Rosto l’a commencée seul, avec No Place Like Home, en même temps qu’on faisait Le monstre de Nix. Et les deux ontété terminés quasiment en parallèle. Il a financé le premier film avec très peu d’argent, avec seulement un fonds hollandais pour le clip, et il l’a fait “à l’arrache”. On a ensuite parlé de coproduire le deuxième volet, Lonely Bones, qui est finalement devenu un film entièrement financé par la France, car le FilmFund Hollandais ne l’a pas soutenu sur ce coup-là.

À la base de tout son travail, il y a les chansons, qui ont donné naissance à son roman graphique en ligne Mind My Gap – finalement, il a un peu inventé la web série d’animation, aux débuts d’internet. Il faisait en Flash, tout seul, des épisodes inspirés de ses chansons. Et puis, un épisode est devenu un court métrage et au bout de la chaîne, No Place Like Home et Lonely Bones sont les derniers maillons de Mind My Gap, tout en étant les deux premiers épisodes de la tétralogie. C’est un univers vraiment tentaculaire…


No Place Like Home

Comment la suite de l’aventure s’est-elle concrétisée ?

Le principe était celui du cadavre exquis : Rosto ne savait pas ce qu’il allait faire après, ni quelle chanson il utiliserait. Quand il a fini No Place Like Home, il ne savait pas ce que seraient le second, le troisième et le quatrième film. Mais il savait que pour faire le second, il partirait de la fin du premier, et ainsi de suite... Les chansons existaient déjà, puisque le groupe The Wreckersdatait des années 1990, donnant quelques concerts et enregistrant des cassettes, mais c’est resté relativement confidentiel. Par la suite, le groupe s’est séparé, mais Rosto a voulu en continuer le projet musical et enregistrer des morceaux. C’est donc devenu un groupe de studio : ils sont restés en contact, enregistrant tous les ans quelques morceaux, que Rosto peaufinait et remixait. Le groupe est devenu Thee Wreckers, pour se distinguer de l’ancien nom, avec les musiciens virtuels qu’on peut voir dans la tétralogie.

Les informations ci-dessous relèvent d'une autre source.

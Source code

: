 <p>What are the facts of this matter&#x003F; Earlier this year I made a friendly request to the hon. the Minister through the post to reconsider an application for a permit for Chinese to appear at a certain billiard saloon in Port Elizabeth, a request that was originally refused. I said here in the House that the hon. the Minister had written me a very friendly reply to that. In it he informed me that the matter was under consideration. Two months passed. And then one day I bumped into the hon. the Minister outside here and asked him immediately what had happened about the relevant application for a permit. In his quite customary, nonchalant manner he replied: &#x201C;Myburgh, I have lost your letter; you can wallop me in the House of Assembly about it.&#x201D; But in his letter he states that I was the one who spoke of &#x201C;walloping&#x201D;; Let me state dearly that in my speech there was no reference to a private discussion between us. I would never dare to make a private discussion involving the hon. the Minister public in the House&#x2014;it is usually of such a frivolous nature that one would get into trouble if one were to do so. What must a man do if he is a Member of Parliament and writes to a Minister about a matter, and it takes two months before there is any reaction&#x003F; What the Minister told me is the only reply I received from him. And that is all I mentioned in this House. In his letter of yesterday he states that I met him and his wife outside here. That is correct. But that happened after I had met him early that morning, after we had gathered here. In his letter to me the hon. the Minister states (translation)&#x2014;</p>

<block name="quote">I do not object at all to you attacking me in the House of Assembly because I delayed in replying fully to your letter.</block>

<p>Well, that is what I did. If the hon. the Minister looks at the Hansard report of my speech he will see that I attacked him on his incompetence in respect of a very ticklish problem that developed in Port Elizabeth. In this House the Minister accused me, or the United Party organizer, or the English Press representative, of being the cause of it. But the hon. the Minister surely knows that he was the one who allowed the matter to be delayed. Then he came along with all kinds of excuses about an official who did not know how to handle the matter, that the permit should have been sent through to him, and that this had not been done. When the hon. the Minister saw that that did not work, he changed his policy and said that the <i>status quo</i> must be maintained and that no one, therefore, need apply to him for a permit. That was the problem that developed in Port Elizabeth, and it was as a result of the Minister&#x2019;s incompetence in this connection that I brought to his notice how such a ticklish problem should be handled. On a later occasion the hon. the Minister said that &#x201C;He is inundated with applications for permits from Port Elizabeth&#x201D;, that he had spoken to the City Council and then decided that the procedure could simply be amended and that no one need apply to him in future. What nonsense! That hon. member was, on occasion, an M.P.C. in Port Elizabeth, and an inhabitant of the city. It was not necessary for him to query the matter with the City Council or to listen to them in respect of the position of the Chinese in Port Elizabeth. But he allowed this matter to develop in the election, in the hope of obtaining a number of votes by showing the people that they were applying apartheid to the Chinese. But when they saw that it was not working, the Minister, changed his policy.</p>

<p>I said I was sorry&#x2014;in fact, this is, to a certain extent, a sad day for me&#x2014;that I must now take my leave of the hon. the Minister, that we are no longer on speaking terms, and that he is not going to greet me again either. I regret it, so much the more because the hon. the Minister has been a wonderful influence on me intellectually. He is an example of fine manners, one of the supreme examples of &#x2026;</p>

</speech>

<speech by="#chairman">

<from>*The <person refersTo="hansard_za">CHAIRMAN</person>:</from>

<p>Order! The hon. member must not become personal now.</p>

Après No Place Like Home qui ressemble plus à un clip, on a commencé à vraiment travailler en production Lonely Bones. Rosto voulait faire un film plus physique et sensoriel et c’est, je pense, son film le plus étrange… Le conseil que je lui donnais était de garder la musique et d’enlever les paroles pour que ça fasse moins clip. C’est donc devenu un film un peu plus organique, avec plus de sounddesign. Quand on l’a fini, on s’est demandé ce qu’on allait bien pouvoir en faire et quelques semaines plus tard, il gagnait le Grand prix à Ottawa ! C’était dingue, car c’était son film le plus sombre et dérangeant, le plus expérimental. On peut le voir de façon “méta’”, car c’est une mise en abyme des cauchemars de ses tournages, avec ce personnage prenant conscience qu’il se trouve dans un film, sur un plateau de tournage, et qui se rebelle contre le réalisateur joué par Rosto. Après, on a enchaîné avec Splintertime, qui commence là où Lonely Bones s’achève, avec l’ambulance qui démarre son voyage dans un monde immaculé. 


Lonely Bones

Pour vous, était-il devenu naturel de repartir avec lui à chaque fois sur le film d’après ?

Je ne me suis jamais posé la question et je pense que lui non plus ! On s’était bien trouvés. Il aurait bien aimé avoir un autre Autour de Minuit à domicile, ou en Belgique avec qui on a coproduit la plupart de ses films. Mais il n’arrivait pas à trouver la bonne personne avec qui s’entendre à Amsterdam. Il était du coup son propre producteur aux Pays-Bas. C’était à la fois un réalisateur et un coproducteur. Au final, on était assez en symbiose, c’est certain…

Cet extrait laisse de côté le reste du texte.